__HOW TO COMPLETE THIS TASK__: Write every record out again exactly, and keep images out of it.

* * * * * * * * *

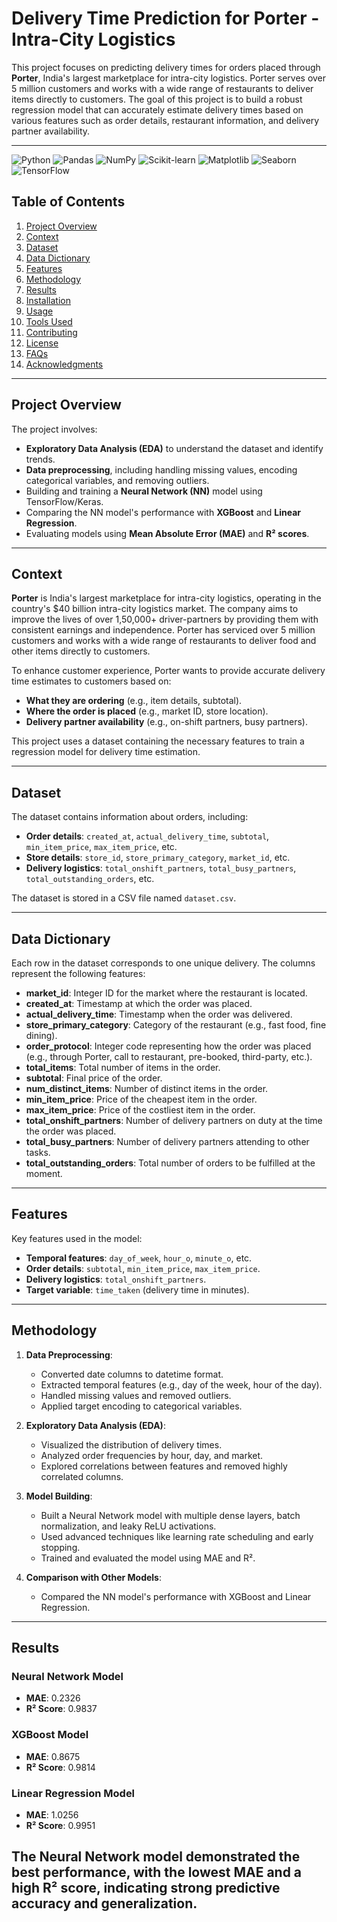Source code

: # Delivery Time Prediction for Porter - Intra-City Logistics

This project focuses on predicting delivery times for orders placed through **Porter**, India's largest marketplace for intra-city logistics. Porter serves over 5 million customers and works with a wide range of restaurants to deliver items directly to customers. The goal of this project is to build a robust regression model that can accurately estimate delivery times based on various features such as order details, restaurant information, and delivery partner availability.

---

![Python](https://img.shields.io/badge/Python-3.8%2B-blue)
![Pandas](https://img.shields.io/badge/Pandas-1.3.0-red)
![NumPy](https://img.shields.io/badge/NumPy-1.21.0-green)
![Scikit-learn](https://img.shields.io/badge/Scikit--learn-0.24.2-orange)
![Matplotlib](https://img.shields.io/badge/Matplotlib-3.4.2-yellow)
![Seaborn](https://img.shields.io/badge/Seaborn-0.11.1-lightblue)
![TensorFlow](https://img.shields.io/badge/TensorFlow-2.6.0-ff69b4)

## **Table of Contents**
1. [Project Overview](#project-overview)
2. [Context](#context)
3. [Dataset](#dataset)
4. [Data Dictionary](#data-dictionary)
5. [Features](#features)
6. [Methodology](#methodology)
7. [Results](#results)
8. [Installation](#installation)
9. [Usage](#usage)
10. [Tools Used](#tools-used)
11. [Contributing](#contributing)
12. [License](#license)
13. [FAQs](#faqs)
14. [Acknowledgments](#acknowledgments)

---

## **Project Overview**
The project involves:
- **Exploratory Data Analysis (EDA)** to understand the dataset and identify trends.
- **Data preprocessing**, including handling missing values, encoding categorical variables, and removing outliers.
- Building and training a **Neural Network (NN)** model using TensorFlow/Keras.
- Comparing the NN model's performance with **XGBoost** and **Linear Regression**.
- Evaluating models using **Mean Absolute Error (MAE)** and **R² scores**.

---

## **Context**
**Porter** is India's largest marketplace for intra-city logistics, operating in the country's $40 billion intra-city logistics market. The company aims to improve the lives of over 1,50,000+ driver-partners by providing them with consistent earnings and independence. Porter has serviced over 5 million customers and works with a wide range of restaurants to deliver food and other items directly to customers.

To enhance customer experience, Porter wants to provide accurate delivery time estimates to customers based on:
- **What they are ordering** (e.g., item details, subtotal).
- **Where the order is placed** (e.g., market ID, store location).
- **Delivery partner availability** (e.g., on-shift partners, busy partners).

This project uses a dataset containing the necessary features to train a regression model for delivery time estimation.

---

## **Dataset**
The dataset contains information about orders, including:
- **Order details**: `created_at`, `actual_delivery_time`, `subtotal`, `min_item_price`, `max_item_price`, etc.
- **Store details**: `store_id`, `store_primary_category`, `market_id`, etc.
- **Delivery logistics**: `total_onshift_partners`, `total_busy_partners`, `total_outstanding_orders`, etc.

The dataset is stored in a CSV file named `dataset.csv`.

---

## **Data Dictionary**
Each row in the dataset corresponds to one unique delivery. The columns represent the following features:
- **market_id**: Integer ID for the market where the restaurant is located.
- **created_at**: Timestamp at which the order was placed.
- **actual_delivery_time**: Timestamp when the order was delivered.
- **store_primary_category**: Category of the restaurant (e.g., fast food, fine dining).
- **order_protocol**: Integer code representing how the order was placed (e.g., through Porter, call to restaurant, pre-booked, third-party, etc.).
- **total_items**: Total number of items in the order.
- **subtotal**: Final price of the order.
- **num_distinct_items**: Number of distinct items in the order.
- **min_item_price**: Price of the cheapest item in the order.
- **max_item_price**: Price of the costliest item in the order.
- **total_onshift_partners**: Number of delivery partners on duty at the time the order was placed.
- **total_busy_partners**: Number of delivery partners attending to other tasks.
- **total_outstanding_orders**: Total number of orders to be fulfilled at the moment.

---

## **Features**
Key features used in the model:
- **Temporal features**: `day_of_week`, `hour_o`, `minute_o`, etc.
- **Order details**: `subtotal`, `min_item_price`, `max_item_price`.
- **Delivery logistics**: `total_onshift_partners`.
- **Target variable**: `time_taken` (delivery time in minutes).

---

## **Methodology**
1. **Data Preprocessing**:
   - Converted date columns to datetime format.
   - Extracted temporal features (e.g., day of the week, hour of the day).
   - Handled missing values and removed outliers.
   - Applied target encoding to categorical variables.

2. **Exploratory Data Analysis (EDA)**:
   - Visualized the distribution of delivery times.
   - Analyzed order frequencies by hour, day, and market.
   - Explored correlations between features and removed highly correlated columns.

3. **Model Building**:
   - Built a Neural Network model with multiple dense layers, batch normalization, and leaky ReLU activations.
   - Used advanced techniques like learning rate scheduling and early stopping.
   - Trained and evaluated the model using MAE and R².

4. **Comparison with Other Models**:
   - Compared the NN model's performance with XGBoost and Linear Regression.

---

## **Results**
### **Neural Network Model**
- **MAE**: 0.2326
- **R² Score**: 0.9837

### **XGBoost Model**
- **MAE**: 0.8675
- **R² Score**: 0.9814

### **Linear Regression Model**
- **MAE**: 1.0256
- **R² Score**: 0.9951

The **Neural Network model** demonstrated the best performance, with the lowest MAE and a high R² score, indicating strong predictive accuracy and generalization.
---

* * * * * * * * *

__EXERCISE RESULT__:
Source code

: # Delivery Time Prediction for Porter - Intra-City Logistics

This project focuses on predicting delivery times for orders placed through **Porter**, India's largest marketplace for intra-city logistics. Porter serves over 5 million customers and works with a wide range of restaurants to deliver items directly to customers. The goal of this project is to build a robust regression model that can accurately estimate delivery times based on various features such as order details, restaurant information, and delivery partner availability.

---

![Python](https://img.shields.io/badge/Python-3.8%2B-blue)
![Pandas](https://img.shields.io/badge/Pandas-1.3.0-red)
![NumPy](https://img.shields.io/badge/NumPy-1.21.0-green)
![Scikit-learn](https://img.shields.io/badge/Scikit--learn-0.24.2-orange)
![Matplotlib](https://img.shields.io/badge/Matplotlib-3.4.2-yellow)
![Seaborn](https://img.shields.io/badge/Seaborn-0.11.1-lightblue)
![TensorFlow](https://img.shields.io/badge/TensorFlow-2.6.0-ff69b4)

## **Table of Contents**
1. [Project Overview](#project-overview)
2. [Context](#context)
3. [Dataset](#dataset)
4. [Data Dictionary](#data-dictionary)
5. [Features](#features)
6. [Methodology](#methodology)
7. [Results](#results)
8. [Installation](#installation)
9. [Usage](#usage)
10. [Tools Used](#tools-used)
11. [Contributing](#contributing)
12. [License](#license)
13. [FAQs](#faqs)
14. [Acknowledgments](#acknowledgments)

---

## **Project Overview**
The project involves:
- **Exploratory Data Analysis (EDA)** to understand the dataset and identify trends.
- **Data preprocessing**, including handling missing values, encoding categorical variables, and removing outliers.
- Building and training a **Neural Network (NN)** model using TensorFlow/Keras.
- Comparing the NN model's performance with **XGBoost** and **Linear Regression**.
- Evaluating models using **Mean Absolute Error (MAE)** and **R² scores**.

---

## **Context**
**Porter** is India's largest marketplace for intra-city logistics, operating in the country's $40 billion intra-city logistics market. The company aims to improve the lives of over 1,50,000+ driver-partners by providing them with consistent earnings and independence. Porter has serviced over 5 million customers and works with a wide range of restaurants to deliver food and other items directly to customers.

To enhance customer experience, Porter wants to provide accurate delivery time estimates to customers based on:
- **What they are ordering** (e.g., item details, subtotal).
- **Where the order is placed** (e.g., market ID, store location).
- **Delivery partner availability** (e.g., on-shift partners, busy partners).

This project uses a dataset containing the necessary features to train a regression model for delivery time estimation.

---

## **Dataset**
The dataset contains information about orders, including:
- **Order details**: `created_at`, `actual_delivery_time`, `subtotal`, `min_item_price`, `max_item_price`, etc.
- **Store details**: `store_id`, `store_primary_category`, `market_id`, etc.
- **Delivery logistics**: `total_onshift_partners`, `total_busy_partners`, `total_outstanding_orders`, etc.

The dataset is stored in a CSV file named `dataset.csv`.

---

## **Data Dictionary**
Each row in the dataset corresponds to one unique delivery. The columns represent the following features:
- **market_id**: Integer ID for the market where the restaurant is located.
- **created_at**: Timestamp at which the order was placed.
- **actual_delivery_time**: Timestamp when the order was delivered.
- **store_primary_category**: Category of the restaurant (e.g., fast food, fine dining).
- **order_protocol**: Integer code representing how the order was placed (e.g., through Porter, call to restaurant, pre-booked, third-party, etc.).
- **total_items**: Total number of items in the order.
- **subtotal**: Final price of the order.
- **num_distinct_items**: Number of distinct items in the order.
- **min_item_price**: Price of the cheapest item in the order.
- **max_item_price**: Price of the costliest item in the order.
- **total_onshift_partners**: Number of delivery partners on duty at the time the order was placed.
- **total_busy_partners**: Number of delivery partners attending to other tasks.
- **total_outstanding_orders**: Total number of orders to be fulfilled at the moment.

---

## **Features**
Key features used in the model:
- **Temporal features**: `day_of_week`, `hour_o`, `minute_o`, etc.
- **Order details**: `subtotal`, `min_item_price`, `max_item_price`.
- **Delivery logistics**: `total_onshift_partners`.
- **Target variable**: `time_taken` (delivery time in minutes).

---

## **Methodology**
1. **Data Preprocessing**:
   - Converted date columns to datetime format.
   - Extracted temporal features (e.g., day of the week, hour of the day).
   - Handled missing values and removed outliers.
   - Applied target encoding to categorical variables.

2. **Exploratory Data Analysis (EDA)**:
   - Visualized the distribution of delivery times.
   - Analyzed order frequencies by hour, day, and market.
   - Explored correlations between features and removed highly correlated columns.

3. **Model Building**:
   - Built a Neural Network model with multiple dense layers, batch normalization, and leaky ReLU activations.
   - Used advanced techniques like learning rate scheduling and early stopping.
   - Trained and evaluated the model using MAE and R².

4. **Comparison with Other Models**:
   - Compared the NN model's performance with XGBoost and Linear Regression.

---

## **Results**
### **Neural Network Model**
- **MAE**: 0.2326
- **R² Score**: 0.9837

### **XGBoost Model**
- **MAE**: 0.8675
- **R² Score**: 0.9814

### **Linear Regression Model**
- **MAE**: 1.0256
- **R² Score**: 0.9951

The **Neural Network model** demonstrated the best performance, with the lowest MAE and a high R² score, indicating strong predictive accuracy and generalization.
---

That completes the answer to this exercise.